(DESCRIPTION OF THE TASK):
Each entry is to be transcribed exactly, with nothing added or dropped.

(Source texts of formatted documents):
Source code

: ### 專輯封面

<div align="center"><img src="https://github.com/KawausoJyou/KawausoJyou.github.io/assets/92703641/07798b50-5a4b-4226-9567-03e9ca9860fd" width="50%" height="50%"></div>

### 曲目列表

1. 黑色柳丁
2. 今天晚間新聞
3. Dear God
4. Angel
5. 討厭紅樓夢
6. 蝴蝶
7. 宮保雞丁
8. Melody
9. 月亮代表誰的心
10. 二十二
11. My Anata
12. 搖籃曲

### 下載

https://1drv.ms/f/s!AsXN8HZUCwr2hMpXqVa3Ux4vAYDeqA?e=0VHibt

(REPLY):
Source code

: ### 專輯封面

<div align="center"><img src="https://github.com/KawausoJyou/KawausoJyou.github.io/assets/92703641/07798b50-5a4b-4226-9567-03e9ca9860fd" width="50%" height="50%"></div>

### 曲目列表

1. 黑色柳丁
2. 今天晚間新聞
3. Dear God
4. Angel
5. 討厭紅樓夢
6. 蝴蝶
7. 宮保雞丁
8. Melody
9. 月亮代表誰的心
10. 二十二
11. My Anata
12. 搖籃曲

### 下載

https://1drv.ms/f/s!AsXN8HZUCwr2hMpXqVa3Ux4vAYDeqA?e=0VHibt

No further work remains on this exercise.